Jordan Peterson, a Canadian clinical psychologist, has revealed that his climate ramblings in Joe Rogan’s podcast this week were inspired by Fred Singer.

Singer was an ExxonMobil-funded physicist. The Koch family supported Singer, who also owns Kick Inustries, a fuel and mineral extraction company. Singer died in 2020.

Let’s start by giving you a brief overview of why we have brought you together today.

Peterson was a guest on the Joe Rogan Experience earlier this week. Climate change was one of the topics covered during the episode’s four-hour-long, thirteen-minute-long run. We are here to fkn.

In the days that followed the episode, one clip from the climate conversation went viral. It’s not a Saturday Night Live sketch, and it is real.

You can punish yourself with these 49 seconds of audio and video chaos.

Peterson states that climate modeling also faces another problem: as the models are extended over time, the errors get more severe.

“And so, you might be able to predict a week, three weeks, a month, or a whole year ahead of time, but the further out you go, the greater your model’s error rate.

“And that’s an enormous problem when you try to model over 100 year because the errors compound just as interest.”

It’s not surprising that actual climate scientists came out swinging to set a new record.

Professor John Abraham, a professor at the University of St Thomas in Minnesota, described the chat as “a word-salad of nonsense spoken and understood by people with no sense of climate”.

He said, The Guardian.

Peterson tweeted yesterday a link to Singer’s book, which was a recent twist to the spicy tale.

DeSmog published a detailed report about Singer’s habit of taking dollarydoos and other climate denial interest groups from fossil fuel corporations.

A particularly shocking section of the article claims Singer received USD $5,000 per month from the Heartland Institute, a right-wing, climate-denying American think-tank that has taken donations from Exxon-Mobil and the Koch family.

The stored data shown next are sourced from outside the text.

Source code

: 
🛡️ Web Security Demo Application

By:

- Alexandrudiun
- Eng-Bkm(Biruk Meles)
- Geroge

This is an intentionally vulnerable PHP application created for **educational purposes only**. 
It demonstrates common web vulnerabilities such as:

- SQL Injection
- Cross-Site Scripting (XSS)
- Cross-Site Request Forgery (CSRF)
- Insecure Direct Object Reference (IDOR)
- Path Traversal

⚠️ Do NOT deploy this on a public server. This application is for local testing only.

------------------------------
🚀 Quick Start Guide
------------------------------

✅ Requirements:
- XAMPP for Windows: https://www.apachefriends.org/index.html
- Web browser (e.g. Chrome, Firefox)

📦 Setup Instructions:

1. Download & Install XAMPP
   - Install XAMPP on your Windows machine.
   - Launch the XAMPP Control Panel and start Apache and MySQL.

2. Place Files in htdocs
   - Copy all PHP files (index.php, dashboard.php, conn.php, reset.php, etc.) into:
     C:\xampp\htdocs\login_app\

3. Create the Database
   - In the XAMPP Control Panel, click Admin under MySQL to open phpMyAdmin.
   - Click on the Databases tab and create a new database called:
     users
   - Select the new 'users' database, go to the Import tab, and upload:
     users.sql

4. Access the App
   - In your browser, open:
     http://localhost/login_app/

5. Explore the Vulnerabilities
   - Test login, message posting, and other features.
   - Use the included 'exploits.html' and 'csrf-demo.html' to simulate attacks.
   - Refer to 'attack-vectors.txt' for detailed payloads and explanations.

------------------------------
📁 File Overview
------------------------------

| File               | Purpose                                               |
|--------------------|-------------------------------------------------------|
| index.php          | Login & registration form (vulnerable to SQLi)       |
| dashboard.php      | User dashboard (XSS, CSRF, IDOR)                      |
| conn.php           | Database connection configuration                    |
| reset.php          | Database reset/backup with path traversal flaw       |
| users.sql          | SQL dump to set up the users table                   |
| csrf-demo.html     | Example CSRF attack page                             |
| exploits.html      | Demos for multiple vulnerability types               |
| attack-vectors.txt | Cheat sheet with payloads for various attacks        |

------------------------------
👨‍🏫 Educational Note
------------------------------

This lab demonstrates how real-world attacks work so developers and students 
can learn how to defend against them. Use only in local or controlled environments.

He was also a speaker during the 2012 Heartland conference, where sponsors won $67 million from Exxon, Koch and other companies.

Singer also wrote an Article in which he argued that the Intergovernmental Panel on Climate Change is yet to “prove significant human-caused global warming”.

DeSmog’s complete article is available here.

Peterson isn’t the only one to make a fool of himself on the international stage.

During an interview with Jefferies , the Australian comedian J incorporated Peterson into his web.
Recently, the 
Joe Rogan Experience podcast is a hotbed of controversy. Recently, 270 scientists wrote an open letter asking Spotify to censor Rogan’s broadcasts due to misinformation according to Rolling Stone.